Monday, February 20, 2017

Buying the Dream

I talked a bit last week about lotteries, but there's one other parts of the lottery phenomenon that interests me as well.

It's common to discuss lotteries using terms like "idiot taxes" in some circles - after all, smart people know that the lottery has terrible odds, and people are normally risk-averse, so why would anyone ever take on a money-losing risk? It doesn't make any sense.

Thing is, I'm not generally a believer that millions of people do things simply because they're too dumb to know better. It happens sometimes - in particular, gambling addicts seem to have their brains wired in ways that promote profoundly self-destructive behaviours - but the millions of people who drop by the corner store weekly to buy a $2 ticket aren't usually wrecking their lives to do it. But still, that's several grand over a lifetime, for like a 1/5000 chance to ever hit it big. Why do people do that?

People like the idea of being rich, but for most people it's not something they consider attainable. Even upper-middle-class families who have the income to build up a nest egg in the millions usually don't, because the point of being rich is usually to have the ability to buy rich-people stuff, and scrimping and saving to be rich sort of defeats the purpose. They already have a career, they already know basically which path their life will take, and they know they're never going to have a real chance to be an NBA player or a rock star or whatever. Their only plausible path to the high life is the lottery. Yeah, the odds are slim, but a 35 year old nurse with two kids has a better chance of winning the lottery than of writing the next Harry Potter series.

Everyone likes to dream. The dreams differ - one person wants a Veyron, another wants to buy a private island getaway in the Caribbean, and some just want to be able to tell their boss to shove off without worrying about money. But not many people will ever get there on their own. For someone who knows they can't, but who doesn't want to abandon the dream, what choices do they have? Some will sigh and say "Oh well, maybe in another life", but others want to hold onto it. They want to think it could happen to them, and not just to someone else. And for people like that, the lottery sure looks like their only option.

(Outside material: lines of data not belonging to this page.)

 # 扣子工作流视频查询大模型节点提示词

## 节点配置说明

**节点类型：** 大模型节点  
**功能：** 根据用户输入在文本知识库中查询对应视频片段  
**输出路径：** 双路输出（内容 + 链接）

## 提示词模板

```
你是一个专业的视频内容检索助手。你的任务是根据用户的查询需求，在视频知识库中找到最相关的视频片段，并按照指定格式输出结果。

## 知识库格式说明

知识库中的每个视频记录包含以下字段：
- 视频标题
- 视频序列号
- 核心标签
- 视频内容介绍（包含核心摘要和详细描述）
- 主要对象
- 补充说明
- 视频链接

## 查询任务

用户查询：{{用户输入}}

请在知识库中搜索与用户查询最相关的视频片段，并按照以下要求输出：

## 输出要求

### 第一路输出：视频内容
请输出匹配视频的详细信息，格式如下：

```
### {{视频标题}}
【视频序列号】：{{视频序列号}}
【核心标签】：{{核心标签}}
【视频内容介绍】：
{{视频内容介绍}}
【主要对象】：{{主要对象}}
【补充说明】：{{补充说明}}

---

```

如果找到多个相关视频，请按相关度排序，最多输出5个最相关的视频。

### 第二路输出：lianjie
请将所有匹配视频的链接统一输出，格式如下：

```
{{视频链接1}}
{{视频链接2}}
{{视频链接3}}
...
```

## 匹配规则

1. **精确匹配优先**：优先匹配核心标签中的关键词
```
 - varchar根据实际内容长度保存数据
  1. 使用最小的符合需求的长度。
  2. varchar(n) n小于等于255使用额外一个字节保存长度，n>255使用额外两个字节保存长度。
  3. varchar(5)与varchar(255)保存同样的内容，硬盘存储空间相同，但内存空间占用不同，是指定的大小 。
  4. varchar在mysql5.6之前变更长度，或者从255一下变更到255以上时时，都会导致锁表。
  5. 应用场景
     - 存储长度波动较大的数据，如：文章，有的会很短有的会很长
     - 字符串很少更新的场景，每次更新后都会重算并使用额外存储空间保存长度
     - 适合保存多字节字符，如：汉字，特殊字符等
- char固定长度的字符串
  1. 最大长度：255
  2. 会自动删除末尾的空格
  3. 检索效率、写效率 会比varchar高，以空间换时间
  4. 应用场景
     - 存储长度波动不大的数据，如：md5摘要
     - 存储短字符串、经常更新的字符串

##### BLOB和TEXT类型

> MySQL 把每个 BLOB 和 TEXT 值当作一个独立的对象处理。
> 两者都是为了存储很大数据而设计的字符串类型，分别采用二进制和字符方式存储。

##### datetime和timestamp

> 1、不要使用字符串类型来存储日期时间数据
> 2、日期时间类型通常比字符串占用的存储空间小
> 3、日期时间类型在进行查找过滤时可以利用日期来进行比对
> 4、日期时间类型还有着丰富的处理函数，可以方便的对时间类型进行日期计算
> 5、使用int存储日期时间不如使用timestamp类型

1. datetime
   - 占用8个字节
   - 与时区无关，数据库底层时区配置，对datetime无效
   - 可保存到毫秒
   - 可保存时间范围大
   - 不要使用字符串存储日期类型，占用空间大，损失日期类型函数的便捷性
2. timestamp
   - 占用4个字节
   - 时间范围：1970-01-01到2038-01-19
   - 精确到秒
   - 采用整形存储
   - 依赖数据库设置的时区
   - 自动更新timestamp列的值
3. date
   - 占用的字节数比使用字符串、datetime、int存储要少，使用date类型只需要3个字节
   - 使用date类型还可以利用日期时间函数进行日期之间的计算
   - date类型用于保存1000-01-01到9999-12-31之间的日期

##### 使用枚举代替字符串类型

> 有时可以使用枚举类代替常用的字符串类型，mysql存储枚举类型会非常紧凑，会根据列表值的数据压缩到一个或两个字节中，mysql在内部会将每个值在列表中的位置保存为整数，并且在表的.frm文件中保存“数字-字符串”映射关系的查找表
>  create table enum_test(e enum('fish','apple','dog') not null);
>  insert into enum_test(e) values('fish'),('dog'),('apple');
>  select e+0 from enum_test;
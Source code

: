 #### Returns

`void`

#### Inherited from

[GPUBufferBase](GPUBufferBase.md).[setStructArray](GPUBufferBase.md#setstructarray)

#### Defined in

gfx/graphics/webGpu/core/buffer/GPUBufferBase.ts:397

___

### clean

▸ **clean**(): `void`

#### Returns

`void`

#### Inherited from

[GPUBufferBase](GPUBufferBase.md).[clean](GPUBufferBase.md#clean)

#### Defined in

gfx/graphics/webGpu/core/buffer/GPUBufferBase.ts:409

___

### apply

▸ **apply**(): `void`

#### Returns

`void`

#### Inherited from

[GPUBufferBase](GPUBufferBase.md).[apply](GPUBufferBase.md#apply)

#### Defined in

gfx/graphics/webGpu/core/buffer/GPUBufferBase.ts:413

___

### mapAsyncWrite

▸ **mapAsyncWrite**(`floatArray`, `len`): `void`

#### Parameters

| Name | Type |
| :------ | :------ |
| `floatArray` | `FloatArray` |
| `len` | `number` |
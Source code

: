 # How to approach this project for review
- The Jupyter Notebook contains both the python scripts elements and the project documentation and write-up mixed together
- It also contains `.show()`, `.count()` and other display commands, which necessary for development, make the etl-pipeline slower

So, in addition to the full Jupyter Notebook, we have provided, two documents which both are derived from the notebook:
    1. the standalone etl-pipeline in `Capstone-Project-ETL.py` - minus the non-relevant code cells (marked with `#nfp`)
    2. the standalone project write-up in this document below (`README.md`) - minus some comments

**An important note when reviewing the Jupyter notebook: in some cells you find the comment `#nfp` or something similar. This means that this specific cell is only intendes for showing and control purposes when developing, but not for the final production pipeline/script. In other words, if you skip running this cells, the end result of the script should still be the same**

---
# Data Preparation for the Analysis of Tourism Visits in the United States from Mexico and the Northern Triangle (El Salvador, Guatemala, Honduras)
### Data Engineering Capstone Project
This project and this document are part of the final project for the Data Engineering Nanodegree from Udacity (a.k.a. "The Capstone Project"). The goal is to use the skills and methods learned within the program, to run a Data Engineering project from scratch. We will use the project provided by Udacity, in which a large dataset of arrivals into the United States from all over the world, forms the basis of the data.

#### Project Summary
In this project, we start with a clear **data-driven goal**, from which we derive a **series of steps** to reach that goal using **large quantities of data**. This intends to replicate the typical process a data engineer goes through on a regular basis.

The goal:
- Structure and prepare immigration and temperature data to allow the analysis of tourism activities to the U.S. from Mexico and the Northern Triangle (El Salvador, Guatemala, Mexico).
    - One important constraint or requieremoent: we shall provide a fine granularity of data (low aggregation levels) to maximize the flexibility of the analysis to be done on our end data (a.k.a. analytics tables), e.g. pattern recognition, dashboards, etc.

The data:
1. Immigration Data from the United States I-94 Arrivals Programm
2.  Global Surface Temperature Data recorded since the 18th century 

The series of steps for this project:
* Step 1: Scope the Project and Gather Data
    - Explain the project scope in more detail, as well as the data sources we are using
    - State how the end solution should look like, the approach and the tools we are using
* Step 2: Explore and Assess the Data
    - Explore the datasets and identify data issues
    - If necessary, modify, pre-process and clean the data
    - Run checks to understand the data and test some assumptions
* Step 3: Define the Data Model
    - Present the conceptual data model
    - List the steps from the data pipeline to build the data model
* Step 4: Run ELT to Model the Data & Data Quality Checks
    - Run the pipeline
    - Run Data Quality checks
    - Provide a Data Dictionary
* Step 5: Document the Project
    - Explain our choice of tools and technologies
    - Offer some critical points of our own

The average lotto player isn't buying an expectation of winning for their $2 a week. They're buying the right to dream. They're spending the money so that they can hope in a way that feels realistic. It's not because they think it's a good deal on paper, it's because they don't expect to ever have a better chance. I'm not the sort to do that myself, but I get it, and once I started getting it, the idea of poking fun at people who play got a lot less appealing.

One final note, if anyone reading this is a lotto player themselves. You do have a better option available for getting yourself millions of dollars. Take the money you spend on lotto tickets in a year - call it $100. For a lottery like the local 6/49 we have here, this gives you just shy of four chances in a million of winning in any given year. But if you take it to your local casino, and put it all on 00 at the roulette table, you have $3600 if you win, $129,600 if you win twice, and $4,665,600 if you win three times in a row. $4.7 million sounds like a good-sized lotto win to me. Your odds there are about 18 in a million, or about five times higher than the actual lottery, and one casino trip a year is a lot less time out of your life than fifty trips to the corner store.